|Publication number||US7726613 B2|
|Application number||US 11/350,390|
|Publication date||Jun 1, 2010|
|Filing date||Feb 8, 2006|
|Priority date||Feb 8, 2005|
|Also published as||US20060260823, WO2006086424A2, WO2006086424A3|
|Publication number||11350390, 350390, US 7726613 B2, US 7726613B2, US-B2-7726613, US7726613 B2, US7726613B2|
|Inventors||Timothy A. Burnier, George E. Radcliffe, Steven C. Bast|
|Original Assignee||Park Technologies, L.L.C.|
|Export Citation||BiBTeX, EndNote, RefMan|
|Patent Citations (17), Non-Patent Citations (1), Classifications (19), Legal Events (4)|
|External Links: USPTO, USPTO Assignment, Espacenet|
This application claims priority under 35 U.S.C. §119(e) to U.S. Provisional application Ser. No. 60/650,839 filed on Feb. 8, 2005, the entire content of which is hereby incorporated by references.
This invention relates generally to portable and stationary support apparatus and methods for water blast guns and, more particularly, water blast gun support apparatus and methods for industrial and commercial cleaning such as cleaning exterior building wall surfaces, water towers, the interior and exterior of storage tanks, heat exchange tubes, ships, automotive paint lines and fixtures, etc.

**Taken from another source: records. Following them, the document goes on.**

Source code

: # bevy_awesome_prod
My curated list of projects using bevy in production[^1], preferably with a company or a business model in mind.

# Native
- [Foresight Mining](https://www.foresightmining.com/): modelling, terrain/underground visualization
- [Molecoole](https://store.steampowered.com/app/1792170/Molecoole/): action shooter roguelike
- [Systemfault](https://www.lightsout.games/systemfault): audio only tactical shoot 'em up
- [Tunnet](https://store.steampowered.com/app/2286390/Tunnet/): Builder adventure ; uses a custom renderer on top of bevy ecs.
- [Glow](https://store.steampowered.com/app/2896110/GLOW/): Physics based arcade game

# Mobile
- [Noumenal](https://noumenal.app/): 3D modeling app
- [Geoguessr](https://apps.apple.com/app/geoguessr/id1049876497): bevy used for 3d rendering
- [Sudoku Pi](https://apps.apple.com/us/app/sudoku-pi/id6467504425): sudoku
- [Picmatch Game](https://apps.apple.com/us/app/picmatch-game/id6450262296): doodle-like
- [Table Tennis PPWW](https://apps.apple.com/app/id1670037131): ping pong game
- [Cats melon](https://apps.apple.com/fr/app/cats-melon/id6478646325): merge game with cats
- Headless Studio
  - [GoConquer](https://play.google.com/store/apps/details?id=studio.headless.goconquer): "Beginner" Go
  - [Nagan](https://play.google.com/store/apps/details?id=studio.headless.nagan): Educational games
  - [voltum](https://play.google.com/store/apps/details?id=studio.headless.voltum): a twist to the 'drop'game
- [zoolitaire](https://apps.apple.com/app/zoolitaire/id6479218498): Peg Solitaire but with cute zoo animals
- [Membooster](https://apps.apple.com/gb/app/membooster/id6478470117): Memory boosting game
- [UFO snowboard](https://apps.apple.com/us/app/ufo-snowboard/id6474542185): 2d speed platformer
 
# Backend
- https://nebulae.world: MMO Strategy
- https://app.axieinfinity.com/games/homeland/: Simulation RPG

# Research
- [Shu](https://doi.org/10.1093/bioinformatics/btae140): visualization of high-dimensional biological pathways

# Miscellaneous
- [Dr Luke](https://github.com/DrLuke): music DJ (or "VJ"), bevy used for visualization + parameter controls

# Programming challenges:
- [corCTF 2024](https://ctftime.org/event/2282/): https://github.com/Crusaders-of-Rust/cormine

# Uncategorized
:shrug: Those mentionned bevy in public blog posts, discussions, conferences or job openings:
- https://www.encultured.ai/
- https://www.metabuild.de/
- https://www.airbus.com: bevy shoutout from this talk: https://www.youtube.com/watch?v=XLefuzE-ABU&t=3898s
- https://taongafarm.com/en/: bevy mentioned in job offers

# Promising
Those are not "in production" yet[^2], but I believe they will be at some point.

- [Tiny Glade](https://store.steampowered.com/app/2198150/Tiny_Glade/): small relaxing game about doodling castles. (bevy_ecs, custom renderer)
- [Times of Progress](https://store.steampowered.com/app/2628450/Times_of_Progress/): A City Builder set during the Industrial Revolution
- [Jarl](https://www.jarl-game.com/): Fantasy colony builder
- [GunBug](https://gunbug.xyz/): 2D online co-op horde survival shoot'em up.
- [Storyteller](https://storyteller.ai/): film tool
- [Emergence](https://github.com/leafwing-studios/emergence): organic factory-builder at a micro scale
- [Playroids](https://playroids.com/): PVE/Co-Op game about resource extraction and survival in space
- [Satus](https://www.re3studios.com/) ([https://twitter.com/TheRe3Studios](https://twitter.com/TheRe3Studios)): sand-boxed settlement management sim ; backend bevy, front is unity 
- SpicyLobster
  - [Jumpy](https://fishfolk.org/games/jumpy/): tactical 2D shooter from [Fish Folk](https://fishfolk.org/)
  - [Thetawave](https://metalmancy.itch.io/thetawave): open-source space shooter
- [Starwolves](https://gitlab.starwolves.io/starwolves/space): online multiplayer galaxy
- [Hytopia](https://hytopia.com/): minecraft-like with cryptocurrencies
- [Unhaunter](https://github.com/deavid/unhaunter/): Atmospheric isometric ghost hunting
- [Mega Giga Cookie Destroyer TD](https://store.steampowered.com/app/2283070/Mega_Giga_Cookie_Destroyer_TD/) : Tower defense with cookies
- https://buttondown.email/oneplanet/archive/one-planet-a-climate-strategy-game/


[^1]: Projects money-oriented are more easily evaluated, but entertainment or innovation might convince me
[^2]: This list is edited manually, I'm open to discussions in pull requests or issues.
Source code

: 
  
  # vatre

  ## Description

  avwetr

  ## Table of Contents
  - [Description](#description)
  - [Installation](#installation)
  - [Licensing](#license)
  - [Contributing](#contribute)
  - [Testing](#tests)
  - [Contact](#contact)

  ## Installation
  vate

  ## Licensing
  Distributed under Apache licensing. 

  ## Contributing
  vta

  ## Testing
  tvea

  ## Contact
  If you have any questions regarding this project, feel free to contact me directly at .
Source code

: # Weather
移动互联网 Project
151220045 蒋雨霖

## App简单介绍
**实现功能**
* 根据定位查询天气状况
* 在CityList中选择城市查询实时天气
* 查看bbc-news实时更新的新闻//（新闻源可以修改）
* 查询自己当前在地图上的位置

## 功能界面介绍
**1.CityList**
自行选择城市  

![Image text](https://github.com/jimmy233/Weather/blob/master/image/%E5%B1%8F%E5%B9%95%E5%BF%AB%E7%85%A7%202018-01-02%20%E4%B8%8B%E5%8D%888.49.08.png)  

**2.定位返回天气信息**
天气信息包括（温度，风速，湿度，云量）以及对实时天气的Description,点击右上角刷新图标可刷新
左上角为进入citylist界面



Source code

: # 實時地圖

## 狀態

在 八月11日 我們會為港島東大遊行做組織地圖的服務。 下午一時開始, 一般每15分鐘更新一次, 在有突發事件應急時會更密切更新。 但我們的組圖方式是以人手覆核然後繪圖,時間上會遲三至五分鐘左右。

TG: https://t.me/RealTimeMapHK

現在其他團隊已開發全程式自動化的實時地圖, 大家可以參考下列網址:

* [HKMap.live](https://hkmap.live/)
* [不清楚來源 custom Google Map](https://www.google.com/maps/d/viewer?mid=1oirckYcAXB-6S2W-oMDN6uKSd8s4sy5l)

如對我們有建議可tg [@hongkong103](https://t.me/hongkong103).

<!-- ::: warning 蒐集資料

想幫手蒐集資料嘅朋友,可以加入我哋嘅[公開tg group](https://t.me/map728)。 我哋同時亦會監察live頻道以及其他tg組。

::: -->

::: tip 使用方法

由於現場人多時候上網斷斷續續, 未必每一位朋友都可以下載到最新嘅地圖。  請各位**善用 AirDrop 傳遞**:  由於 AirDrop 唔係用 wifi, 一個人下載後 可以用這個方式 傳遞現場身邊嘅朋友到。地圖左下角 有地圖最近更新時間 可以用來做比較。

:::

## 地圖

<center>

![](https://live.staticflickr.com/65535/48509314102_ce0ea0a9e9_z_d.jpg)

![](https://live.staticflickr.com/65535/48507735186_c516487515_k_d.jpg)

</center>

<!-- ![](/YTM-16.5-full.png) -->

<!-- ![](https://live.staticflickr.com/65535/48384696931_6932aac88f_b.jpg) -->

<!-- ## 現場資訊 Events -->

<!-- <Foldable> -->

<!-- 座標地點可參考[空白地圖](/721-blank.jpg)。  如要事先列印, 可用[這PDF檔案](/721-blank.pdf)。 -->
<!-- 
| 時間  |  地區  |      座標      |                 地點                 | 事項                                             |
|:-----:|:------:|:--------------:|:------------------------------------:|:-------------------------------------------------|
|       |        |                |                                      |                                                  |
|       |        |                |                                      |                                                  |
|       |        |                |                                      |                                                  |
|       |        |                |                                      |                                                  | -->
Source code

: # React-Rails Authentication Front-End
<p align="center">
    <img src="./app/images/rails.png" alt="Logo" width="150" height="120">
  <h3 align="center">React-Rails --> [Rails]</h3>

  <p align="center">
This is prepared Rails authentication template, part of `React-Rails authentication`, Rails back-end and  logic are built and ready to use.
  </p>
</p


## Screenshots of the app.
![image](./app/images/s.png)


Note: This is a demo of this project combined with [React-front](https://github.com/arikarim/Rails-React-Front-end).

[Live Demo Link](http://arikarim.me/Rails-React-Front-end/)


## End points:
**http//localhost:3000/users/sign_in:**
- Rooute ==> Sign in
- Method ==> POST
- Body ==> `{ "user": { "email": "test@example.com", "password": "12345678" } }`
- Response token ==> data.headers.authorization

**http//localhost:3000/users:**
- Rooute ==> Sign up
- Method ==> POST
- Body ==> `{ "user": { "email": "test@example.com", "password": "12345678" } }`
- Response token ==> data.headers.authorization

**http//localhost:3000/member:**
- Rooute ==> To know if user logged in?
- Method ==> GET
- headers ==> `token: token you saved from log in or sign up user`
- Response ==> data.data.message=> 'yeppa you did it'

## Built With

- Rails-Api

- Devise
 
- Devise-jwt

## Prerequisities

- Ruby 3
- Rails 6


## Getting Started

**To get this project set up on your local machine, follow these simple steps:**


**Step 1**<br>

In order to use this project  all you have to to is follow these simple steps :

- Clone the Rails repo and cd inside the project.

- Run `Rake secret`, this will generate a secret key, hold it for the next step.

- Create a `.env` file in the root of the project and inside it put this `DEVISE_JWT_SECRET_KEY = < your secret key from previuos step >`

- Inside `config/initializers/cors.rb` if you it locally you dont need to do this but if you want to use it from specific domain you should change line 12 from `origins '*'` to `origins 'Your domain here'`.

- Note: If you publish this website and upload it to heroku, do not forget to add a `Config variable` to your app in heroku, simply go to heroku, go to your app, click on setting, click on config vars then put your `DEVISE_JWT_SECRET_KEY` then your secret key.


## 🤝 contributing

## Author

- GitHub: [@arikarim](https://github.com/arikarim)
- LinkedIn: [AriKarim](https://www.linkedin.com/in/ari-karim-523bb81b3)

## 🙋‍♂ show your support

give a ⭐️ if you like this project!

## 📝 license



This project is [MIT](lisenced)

Water blast cleaning guns are used to clean exterior walls and the like. These guns are typically carried by and manually operated by a person. Operating such a gun is an especially fatiguing occupation since the user must constantly direct the blast while physically countering the force of the water or be is knocked backward by its force. Such fatigue often adversely affects the operator's ability to concentrate on directing the water blast at the surface that needs to be cleaned.
This invention is a portable or stationary support apparatus to which a water blasting gun is attached wherein the operator directs the gun by a joystick coupled to a positioning and control system. This apparatus absorbs the thrust of the water so that the operator of the gun is relieved from having to physically counter this force. This water blast gun apparatus and methods prevent the operator from being knocked backwards and injured by the thrust of the water, substantially reducing operator fatigue, substantially increasing his ability to concentrate on directing the water blast at the surface that needs to be cleaned, and allowing him to much more precisely maintain the water blast on a particular target.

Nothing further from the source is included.